When you’re planning out your investing strategy, one of the first aspects to consider is the number of properties you need or want.  Without spending hours crunching through detailed spreadsheets, how do you work this out efficiently?

Just one first thanks

Some people we work with would just be happy to buy their first property.  But once you have done that, the prospect of buying ‘a few’ more starts to become a reality.

A basic starting point we use is to think about the annual income you’re targeting – for example $100,000.  Next, we work out how many properties would deliver this income.


In planning, we need to use some assumptions and a baseline.  In order to model the number of properties required to achieve $100,000, we use rental income of $400 to $600 per week per property, and work this out on 50 weeks per year.  Using 50 weeks per year provides a small buffer for vacancy periods.  We also have allowed $6,000 in costs to cover insurance, property management and maintenance, rates and a small contingency for emergencies.

Using this approach provides us with information about the number of properties required to achieve the total rental target, and also demonstrates the variables involved in meeting the target.  That is, seven properties will deliver the target rental at the lower end of the scale, while only four are required at the higher rental amount.

Cost to purchase

The next step is quite difficult to model, so please note we are making quite broad assumptions in relation to purchase prices.

We’re assuming here that a property achieving a rental income of $400 per week will cost less to purchase than a property achieving a rental income of $600 per week.  This is definitely not a rule, but the table above demonstrates the importance of acquisition price in relation to the rental amount.

There are many other variables to consider, not the least of which is your ability to increase a property’s rent through renovation or mini-development, and many ways to purchase at a range of price points.  If rent was proportional to the purchase price, as it is in this example, then you would achieve your target rental income for a lower total acquisition price.  This news surprises some people when we work through their planning.

Antiseptic life

What a shame real life is not like living in a model.  It would be great for investment predictability.  But real life is not as predictable as our model, and for this reason your plans need to be revised with each purchase you make.

Along with the realities of purchasing in an active market, our model has not taken into account the ease of purchasing lower priced properties, or tax and other acquisition costs such as stamp duty.  However, it provides a framework for planning and allows us to move towards the end game . . .that is, how do you ‘own’ the properties or pay down the loans.

Pay it off

For the purposes of providing a succinct overview, we have not covered the quite crucial step of explaining how to leverage one property to purchase more, as this is addressed in detail in our other publications.  So, to stay on topic, outlined below are just a few of the ways you might use to achieve the goal of earning $100,000 outright.

  • Buy very well = less to pay off.
  • Buy and let capital growth and rental increases pay the loan repayments over time.
  • Combine the excess rents (in a positive cash flow portfolio) to pay one property off at a time (or just pay the offset to the minimum amount . .see my note below).
  • Use projects to fast track your repayments – for example, buy a property to renovate and sell or split in half and sell the back block.
  • Buy more than you plan to keep, wait for capital growth then sell the most strategically beneficial property/ies at a strategically beneficial time.
  • Renovate to increase rents.
  • Develop some properties to facilitate wholesale purchases – for example, develop townhouses to replace one house on a single lot.

It wouldn’t be a Crave blog if I didn’t add a little extra point at the end.  The best case scenario would be to use good loan structures so you have an offset facility attached to your portfolio, with the aim of not completely paying off the loan entirely.  But . .you would need to speak to a mortgage broker who could advise you on the best way to manage your specific requirements.

This is the fourth blog in a series of portfolio strategy information.  The other blogs include . . .


Buy smarter = limitless ways to build lifetime income

Crave Property Advisory is a unique property strategy and buyers agent service.
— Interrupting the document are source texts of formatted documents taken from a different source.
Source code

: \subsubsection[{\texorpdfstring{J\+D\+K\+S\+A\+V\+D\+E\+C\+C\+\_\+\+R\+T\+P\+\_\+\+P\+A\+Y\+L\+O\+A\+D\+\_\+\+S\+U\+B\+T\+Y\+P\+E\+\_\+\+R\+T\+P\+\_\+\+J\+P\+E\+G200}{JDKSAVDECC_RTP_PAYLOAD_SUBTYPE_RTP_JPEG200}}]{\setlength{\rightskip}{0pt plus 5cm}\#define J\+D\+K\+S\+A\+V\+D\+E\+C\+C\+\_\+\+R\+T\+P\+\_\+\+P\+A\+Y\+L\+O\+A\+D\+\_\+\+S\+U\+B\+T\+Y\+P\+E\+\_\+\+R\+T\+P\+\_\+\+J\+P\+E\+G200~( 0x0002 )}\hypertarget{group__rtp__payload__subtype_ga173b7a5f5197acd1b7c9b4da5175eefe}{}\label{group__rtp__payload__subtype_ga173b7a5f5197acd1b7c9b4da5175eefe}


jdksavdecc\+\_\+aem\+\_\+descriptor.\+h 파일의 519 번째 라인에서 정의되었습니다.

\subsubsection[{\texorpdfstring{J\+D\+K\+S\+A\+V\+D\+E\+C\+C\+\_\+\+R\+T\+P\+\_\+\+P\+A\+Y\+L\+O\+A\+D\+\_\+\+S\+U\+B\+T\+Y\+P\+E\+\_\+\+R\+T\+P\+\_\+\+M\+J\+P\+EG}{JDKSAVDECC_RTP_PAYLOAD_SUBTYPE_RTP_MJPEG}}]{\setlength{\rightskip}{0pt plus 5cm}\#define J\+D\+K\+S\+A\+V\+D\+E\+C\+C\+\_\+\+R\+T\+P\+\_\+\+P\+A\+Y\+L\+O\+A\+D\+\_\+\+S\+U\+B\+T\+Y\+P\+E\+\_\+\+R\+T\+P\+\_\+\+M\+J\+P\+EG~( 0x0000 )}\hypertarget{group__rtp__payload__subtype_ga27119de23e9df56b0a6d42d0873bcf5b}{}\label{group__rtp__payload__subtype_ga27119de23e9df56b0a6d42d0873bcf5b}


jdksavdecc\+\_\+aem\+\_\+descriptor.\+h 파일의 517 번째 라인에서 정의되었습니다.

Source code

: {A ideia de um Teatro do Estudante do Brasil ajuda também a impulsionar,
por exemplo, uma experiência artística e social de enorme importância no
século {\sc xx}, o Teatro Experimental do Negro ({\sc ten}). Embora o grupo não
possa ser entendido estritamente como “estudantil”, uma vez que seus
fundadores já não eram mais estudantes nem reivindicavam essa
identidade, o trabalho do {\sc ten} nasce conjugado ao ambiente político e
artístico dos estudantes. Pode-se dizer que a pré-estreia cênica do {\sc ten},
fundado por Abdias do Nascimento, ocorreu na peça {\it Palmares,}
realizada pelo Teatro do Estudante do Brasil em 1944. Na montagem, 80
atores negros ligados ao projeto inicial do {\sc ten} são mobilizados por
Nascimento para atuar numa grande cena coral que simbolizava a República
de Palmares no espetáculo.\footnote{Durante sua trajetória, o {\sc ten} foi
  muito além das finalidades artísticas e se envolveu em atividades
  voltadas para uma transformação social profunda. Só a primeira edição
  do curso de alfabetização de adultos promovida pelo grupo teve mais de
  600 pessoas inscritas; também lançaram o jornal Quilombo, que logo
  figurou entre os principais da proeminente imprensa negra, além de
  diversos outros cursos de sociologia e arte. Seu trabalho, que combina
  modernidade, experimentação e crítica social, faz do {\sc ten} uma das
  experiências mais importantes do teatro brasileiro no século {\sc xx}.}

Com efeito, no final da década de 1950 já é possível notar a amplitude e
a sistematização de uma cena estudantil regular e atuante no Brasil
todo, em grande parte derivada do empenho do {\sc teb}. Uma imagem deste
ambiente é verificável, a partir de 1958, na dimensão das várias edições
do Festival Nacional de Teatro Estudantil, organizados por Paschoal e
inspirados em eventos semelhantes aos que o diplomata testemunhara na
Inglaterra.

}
As the only independent and unbiased advisory that can help you use any property strategy Australia-wide, Crave’s services extend to home, investment and commercial property.  A highly client focused organization, Crave developed the Modular Investing System (MI System) to provide clients with the ability to use a tailored mix of strategies and efficiently build profitable portfolios that create lifetime income. 
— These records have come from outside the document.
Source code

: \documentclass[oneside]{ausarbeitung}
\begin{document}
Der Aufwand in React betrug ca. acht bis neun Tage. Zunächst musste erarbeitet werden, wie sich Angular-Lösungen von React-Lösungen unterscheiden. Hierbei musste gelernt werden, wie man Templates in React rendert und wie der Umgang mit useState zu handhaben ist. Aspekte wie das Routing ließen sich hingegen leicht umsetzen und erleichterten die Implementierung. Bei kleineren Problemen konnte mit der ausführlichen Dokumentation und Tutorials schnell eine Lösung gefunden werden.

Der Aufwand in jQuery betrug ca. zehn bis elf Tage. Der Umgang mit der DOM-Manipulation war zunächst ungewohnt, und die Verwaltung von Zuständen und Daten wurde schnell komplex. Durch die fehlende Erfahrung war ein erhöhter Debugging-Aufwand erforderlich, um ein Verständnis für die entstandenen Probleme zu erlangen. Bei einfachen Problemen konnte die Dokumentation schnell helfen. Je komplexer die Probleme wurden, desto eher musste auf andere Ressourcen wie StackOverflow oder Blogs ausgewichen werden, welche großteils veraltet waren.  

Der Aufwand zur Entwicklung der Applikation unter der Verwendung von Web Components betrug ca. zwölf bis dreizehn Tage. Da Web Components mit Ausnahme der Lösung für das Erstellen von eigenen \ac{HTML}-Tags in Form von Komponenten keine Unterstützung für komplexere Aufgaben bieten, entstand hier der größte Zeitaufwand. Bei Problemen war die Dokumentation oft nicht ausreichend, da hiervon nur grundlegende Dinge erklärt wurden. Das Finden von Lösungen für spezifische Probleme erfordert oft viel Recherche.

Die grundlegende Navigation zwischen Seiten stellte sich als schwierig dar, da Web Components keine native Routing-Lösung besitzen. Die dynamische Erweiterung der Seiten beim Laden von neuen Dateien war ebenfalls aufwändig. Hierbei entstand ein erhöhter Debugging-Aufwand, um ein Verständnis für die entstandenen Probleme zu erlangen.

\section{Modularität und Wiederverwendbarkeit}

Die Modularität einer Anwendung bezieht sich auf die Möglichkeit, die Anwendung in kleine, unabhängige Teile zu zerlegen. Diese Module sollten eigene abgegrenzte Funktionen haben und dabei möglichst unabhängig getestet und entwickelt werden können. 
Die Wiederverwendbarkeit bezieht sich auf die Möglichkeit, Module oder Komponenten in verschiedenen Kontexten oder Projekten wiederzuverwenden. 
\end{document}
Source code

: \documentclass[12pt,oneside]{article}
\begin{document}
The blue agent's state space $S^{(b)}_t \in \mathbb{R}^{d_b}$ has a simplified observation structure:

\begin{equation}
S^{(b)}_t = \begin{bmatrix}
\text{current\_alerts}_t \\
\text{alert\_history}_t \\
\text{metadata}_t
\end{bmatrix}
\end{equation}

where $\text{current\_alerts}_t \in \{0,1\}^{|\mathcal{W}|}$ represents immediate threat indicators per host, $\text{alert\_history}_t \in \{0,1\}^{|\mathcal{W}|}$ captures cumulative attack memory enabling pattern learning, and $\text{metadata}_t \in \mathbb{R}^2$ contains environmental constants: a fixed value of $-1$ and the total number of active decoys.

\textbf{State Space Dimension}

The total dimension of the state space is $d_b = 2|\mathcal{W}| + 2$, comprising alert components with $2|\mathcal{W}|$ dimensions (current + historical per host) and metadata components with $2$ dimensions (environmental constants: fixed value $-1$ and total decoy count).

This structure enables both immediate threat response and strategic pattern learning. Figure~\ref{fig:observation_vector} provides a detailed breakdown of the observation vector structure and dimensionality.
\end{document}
Debra Beck-Mewing is the CEO of Crave Property Advisory, and has more than 20 years’ experience in property investing, Australia-wide. She has used a range of strategies to build her property portfolio including renovating, granny flats, sub-division and development. Debra is skilled in identifying development opportunities, and sourcing properties that have multiple uses and multiple exit strategies. She is a Qualified Property Investment Advisor, licensed real estate agent and also holds a Bachelor of Commerce and Master of Business.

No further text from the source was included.